Dìdi: Filmmaker’s Delightful Coming-of-Age Story an Homage to Mothers, Family, and Art

By Liz Braun

Rating: A

It’s the summer of 2008 in Fremont, California, and for 13-year-old Chris and his friends, high school is shimmering on the horizon.

Chris (Izaac Wang) is a quiet kid, caught in that place between childhood and the beginning of adult life: the no-man’s land of adolescence. Known affectionately as “Dìdi” to his family, Chris lives with his mother (Joan Chen), who is an artist, his older sister Vivian (Shirley Chen), who is on her way to college, and his difficult grandmother (Zhang Li Hua).

His father, mentioned but never seen, is away working in Taiwan.

Chris has a crush on Madi (Mahaela Park), a girl from school, but he doesn’t really know how to interact with girls. He hangs out with a few friends, goes online a lot, makes YouTube videos and generally attempts to negotiate the more confusing and alienating elements of teenage life. He fights endlessly with his sister and is embarrassed by his mother.

Add to the usual hellscape of adolescence the fact that Asian-American Chris straddles two cultures; offhand racist comments and microaggressions are a daily reality in the super-cool skater-dude world of Fremont.

But things change. Chris falls in with some older skaters by exaggerating his filmmaking skills and starts making videos of their skate-boarding exploits. A few things stand out about his interactions with the older crew — for all their faults, these guys are kinder than his friend group, and they show respect for the paintings done by Chris’ mother. At the same time, Chris learns some hard truths about adult life — the animosity between his mother and his grandmother, for example.

Eventually he begins to understand what his mother’s unconditional love for him and his sister is all about.

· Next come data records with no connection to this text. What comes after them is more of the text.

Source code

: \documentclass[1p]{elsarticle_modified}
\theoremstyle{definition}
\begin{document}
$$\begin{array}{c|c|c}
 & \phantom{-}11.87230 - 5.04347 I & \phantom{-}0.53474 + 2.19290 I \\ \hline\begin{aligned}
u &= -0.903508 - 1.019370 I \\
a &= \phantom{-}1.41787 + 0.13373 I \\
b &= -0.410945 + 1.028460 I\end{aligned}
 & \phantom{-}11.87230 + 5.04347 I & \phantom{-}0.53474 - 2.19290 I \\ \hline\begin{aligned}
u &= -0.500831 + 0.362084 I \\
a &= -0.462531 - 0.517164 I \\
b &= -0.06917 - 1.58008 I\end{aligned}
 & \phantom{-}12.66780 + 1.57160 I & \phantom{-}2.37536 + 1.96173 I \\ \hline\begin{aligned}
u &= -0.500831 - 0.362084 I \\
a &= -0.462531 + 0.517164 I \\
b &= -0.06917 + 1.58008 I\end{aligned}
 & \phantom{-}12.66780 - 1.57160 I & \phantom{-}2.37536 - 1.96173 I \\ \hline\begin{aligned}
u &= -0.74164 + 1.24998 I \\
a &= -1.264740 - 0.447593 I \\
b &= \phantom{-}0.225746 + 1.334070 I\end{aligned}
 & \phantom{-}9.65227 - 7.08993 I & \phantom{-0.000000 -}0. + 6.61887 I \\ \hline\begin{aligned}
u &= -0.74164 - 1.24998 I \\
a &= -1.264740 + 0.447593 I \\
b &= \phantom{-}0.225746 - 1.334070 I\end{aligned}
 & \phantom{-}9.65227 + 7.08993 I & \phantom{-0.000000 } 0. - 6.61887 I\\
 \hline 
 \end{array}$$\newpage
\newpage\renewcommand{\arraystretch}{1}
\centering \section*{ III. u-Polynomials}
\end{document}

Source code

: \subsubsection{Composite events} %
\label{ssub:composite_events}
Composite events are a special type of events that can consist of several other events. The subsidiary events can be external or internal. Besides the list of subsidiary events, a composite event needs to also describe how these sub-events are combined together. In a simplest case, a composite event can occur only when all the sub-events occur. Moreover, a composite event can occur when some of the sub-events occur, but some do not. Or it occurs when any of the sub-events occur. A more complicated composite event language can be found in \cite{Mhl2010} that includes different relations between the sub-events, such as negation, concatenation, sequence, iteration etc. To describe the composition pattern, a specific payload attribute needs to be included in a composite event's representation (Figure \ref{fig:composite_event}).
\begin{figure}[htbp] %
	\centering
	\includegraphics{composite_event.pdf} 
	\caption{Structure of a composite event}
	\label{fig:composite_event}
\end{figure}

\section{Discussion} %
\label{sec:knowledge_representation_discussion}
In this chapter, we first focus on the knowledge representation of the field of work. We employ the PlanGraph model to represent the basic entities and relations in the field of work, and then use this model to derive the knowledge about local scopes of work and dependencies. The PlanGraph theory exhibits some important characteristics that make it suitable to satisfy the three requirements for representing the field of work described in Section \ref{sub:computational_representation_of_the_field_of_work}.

Dìdi is a semi-autobiographical story from writer-director Sean Wang, so it’s fair to assume that the storytelling reflects his own adolescent experiences. What’s on view here is — not to be overdramatic about it — the birth of an artist, the transformative time, and influences that helped mould a creative spirit.

The filmmaker has meticulously recreated the era in every element of dress, music, setting and activity, right down to Chris’ online world, which still involves MySpace and a somewhat amateurish YouTube.

What holds it all together is a superbly understated performance from Wang, who is fully three-dimensional as Chris — a decent kid trying to figure it all out. Absent here are all the usual cinema cliches and exaggerations about teen life, thank the goddess.

Dìdi begins with the noise and chaos of a stupid childhood prank and ends with an expression of mature awareness and gratitude. Along the way is a funny, endearing, sometimes cringey and very engaging journey.

Dìdi. Written and directed by Sean Wang. Starring Izaac Wang, Joan Chen, Shirley Chen, Zhang Li Hua. In theatres August 2.